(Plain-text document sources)

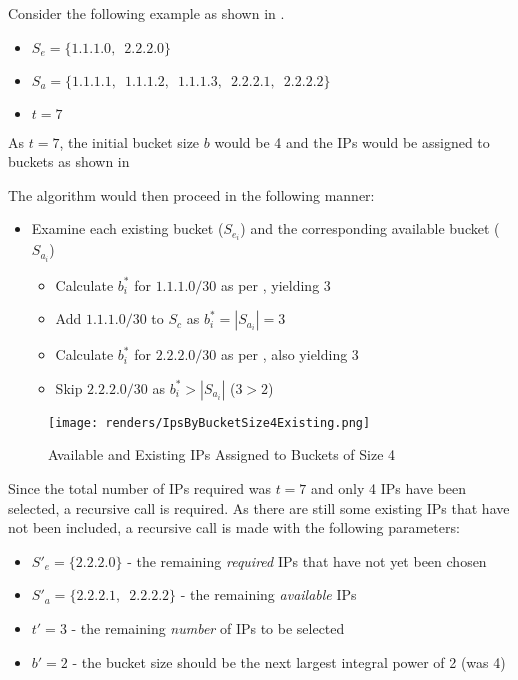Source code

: Consider the following example as shown in .
\begin{itemize}
\item{$S_e = \{1.1.1.0,\enspace2.2.2.0\}$}
\item{$S_a = \{1.1.1.1,\enspace1.1.1.2,\enspace1.1.1.3,\enspace2.2.2.1,\enspace2.2.2.2\}$}
\item{$t = 7$}
\end{itemize}

As $t = 7$, the initial bucket size $b$ would be 4 and the IPs would be assigned to buckets as shown in 

The algorithm would then proceed in the following manner:
\begin{itemize}
\item{Examine each existing bucket ($S_{e_i}$) and the corresponding available bucket ($S_{a_i}$)}
\begin{itemize}
\item{Calculate $b_i^*$ for $1.1.1.0/30$ as per , yielding 3}
\item{Add $1.1.1.0/30$ to $S_c$ as $b^*_i = |S_{a_i}| = 3$}
\end{itemize}
\begin{itemize}
\item{Calculate $b_i^*$ for $2.2.2.0/30$ as per , also yielding 3}
\item{Skip $2.2.2.0/30$ as $b^*_i > |S_{a_i}|$ ($3 > 2$)}   
\end{itemize}
\end{itemize}

\begin{figure}[H]
      \centering
      \texttt{[image: renders/IpsByBucketSize4Existing.png]}
      \caption{Available and Existing IPs Assigned to Buckets of Size 4}
      \label{fig:ipsByBucketExisting4}
\end{figure}

Since the total number of IPs required was $t = 7$ and only 4 IPs have been selected, a recursive call is required. As there are still some existing IPs that have not been included, a recursive call is made with the following parameters:
\begin{itemize}
\item{$S'_e = \{2.2.2.0\}$ - the remaining \textit{required} IPs that have not yet been chosen}
\item{$S'_a = \{2.2.2.1,\enspace2.2.2.2\}$ - the remaining \textit{available} IPs}
\item{$t' = 3$ - the remaining \textit{number} of IPs to be selected}
\item{$b' = 2$ - the bucket size should be the next largest integral power of 2 (was 4)}
\end{itemize}

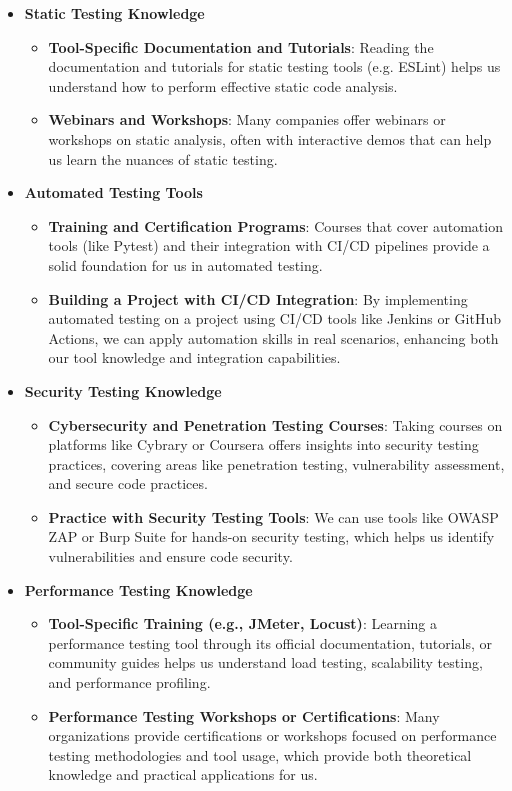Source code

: \documentclass[12pt, titlepage]{article}
\begin{document}
\begin{enumerate}
\begin{itemize}
    \item \textbf{Static Testing Knowledge}
    \begin{itemize}
        \item \textbf{Tool-Specific Documentation and Tutorials}: Reading the documentation and tutorials for static testing tools (e.g. ESLint) helps us understand how to perform effective static code analysis.
        \item \textbf{Webinars and Workshops}: Many companies offer webinars or workshops on static analysis, often with interactive demos that can help us learn the nuances of static testing.
    \end{itemize}

    \item \textbf{Automated Testing Tools}
    \begin{itemize}
        \item \textbf{Training and Certification Programs}: Courses that cover automation tools (like Pytest) and their integration with CI/CD pipelines provide a solid foundation for us in automated testing.
        \item \textbf{Building a Project with CI/CD Integration}: By implementing automated testing on a project using CI/CD tools like Jenkins or GitHub Actions, we can apply automation skills in real scenarios, enhancing both our tool knowledge and integration capabilities.
    \end{itemize}

    \item \textbf{Security Testing Knowledge}
    \begin{itemize}
        \item \textbf{Cybersecurity and Penetration Testing Courses}: Taking courses on platforms like Cybrary or Coursera offers insights into security testing practices, covering areas like penetration testing, vulnerability assessment, and secure code practices.
        \item \textbf{Practice with Security Testing Tools}: We can use tools like OWASP ZAP or Burp Suite for hands-on security testing, which helps us identify vulnerabilities and ensure code security.
    \end{itemize}

    \item \textbf{Performance Testing Knowledge}
    \begin{itemize}
        \item \textbf{Tool-Specific Training (e.g., JMeter, Locust)}: Learning a performance testing tool through its official documentation, tutorials, or community guides helps us understand load testing, scalability testing, and performance profiling.
        \item \textbf{Performance Testing Workshops or Certifications}: Many organizations provide certifications or workshops focused on performance testing methodologies and tool usage, which provide both theoretical knowledge and practical applications for us.
    \end{itemize}


\end{itemize}
\end{enumerate}
\end{document}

Prompt | Please reproduce exactly and only the lines from the first line of the records through the line containing "As $t = 7$, the", both included, omitting any pictures.

Answer to this exercise |
Source code

: Consider the following example as shown in .
\begin{itemize}
\item{$S_e = \{1.1.1.0,\enspace2.2.2.0\}$}
\item{$S_a = \{1.1.1.1,\enspace1.1.1.2,\enspace1.1.1.3,\enspace2.2.2.1,\enspace2.2.2.2\}$}
\item{$t = 7$}
\end{itemize}

As $t = 7$, the initial bucket size $b$ would be 4 and the IPs would be assigned to buckets as shown in 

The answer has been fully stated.